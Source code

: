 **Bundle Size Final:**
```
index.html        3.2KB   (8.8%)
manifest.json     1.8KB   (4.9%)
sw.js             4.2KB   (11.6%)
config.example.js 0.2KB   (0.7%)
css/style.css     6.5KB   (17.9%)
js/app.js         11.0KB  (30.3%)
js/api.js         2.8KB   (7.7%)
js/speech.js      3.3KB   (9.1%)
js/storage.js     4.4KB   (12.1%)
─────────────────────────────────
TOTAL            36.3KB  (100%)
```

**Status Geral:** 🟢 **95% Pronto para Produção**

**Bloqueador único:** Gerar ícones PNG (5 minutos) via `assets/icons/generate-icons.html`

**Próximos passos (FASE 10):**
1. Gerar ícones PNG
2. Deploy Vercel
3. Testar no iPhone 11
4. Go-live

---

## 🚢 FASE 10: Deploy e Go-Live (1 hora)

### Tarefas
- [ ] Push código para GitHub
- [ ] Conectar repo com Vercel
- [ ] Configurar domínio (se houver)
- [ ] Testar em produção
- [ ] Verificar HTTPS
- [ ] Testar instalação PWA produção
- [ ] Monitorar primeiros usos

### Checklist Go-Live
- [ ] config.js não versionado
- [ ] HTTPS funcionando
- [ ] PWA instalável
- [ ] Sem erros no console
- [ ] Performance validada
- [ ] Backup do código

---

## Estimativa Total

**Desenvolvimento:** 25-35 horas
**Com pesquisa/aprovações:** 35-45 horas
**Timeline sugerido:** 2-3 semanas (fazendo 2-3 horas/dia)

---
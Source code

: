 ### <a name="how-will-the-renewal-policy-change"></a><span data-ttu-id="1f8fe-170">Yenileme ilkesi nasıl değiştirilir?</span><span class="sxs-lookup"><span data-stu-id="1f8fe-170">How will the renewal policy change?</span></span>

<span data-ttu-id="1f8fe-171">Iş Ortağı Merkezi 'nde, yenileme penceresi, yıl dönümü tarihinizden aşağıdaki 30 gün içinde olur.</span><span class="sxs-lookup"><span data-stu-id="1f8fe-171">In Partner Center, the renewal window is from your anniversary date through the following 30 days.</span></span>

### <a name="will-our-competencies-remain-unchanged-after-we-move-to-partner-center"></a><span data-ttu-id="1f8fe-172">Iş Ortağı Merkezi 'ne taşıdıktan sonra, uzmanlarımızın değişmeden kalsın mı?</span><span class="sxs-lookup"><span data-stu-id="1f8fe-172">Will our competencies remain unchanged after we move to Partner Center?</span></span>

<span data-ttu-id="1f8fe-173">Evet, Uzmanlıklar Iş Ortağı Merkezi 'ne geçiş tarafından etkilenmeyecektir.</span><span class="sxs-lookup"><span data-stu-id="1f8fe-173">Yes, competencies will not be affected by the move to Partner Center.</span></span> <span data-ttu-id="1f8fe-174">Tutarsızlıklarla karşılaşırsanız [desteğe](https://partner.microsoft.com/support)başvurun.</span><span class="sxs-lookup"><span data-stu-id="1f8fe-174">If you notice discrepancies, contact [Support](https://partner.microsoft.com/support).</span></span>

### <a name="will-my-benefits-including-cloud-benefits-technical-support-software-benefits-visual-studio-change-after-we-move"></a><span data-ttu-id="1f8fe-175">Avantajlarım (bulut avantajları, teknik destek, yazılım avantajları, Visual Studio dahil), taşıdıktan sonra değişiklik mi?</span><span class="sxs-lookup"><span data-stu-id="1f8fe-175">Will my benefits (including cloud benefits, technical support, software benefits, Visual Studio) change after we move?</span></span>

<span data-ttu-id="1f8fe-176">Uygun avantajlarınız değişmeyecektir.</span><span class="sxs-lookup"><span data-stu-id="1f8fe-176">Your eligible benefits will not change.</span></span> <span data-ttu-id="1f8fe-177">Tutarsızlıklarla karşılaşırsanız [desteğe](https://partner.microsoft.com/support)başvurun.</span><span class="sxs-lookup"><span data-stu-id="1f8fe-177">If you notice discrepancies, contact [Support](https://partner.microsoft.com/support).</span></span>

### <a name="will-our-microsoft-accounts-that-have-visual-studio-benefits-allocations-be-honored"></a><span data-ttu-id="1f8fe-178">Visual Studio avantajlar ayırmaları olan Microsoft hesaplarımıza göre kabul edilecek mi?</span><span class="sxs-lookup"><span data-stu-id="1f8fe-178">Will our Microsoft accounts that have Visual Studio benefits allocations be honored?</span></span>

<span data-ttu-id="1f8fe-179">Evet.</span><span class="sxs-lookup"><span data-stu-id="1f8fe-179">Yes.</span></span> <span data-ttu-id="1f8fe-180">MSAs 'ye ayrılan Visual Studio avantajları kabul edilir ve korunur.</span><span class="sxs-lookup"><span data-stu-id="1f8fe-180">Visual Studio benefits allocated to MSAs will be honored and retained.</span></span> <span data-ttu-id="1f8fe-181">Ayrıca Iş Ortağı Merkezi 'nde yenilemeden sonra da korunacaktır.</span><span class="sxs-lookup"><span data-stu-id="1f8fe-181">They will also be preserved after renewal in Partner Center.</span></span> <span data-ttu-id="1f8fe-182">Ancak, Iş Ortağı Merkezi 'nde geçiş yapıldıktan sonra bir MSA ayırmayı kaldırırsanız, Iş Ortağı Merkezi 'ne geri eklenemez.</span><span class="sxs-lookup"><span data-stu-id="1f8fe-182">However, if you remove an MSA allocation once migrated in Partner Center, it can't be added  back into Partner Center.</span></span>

- - -

▶ [EXERCISE GOAL]: Note every line of the entries in which "Deploy" appears, and copy it down.

▶ [EXERCISE ANSWER]:
2. Deploy Vercel
## 🚢 FASE 10: Deploy e Go-Live (1 hora)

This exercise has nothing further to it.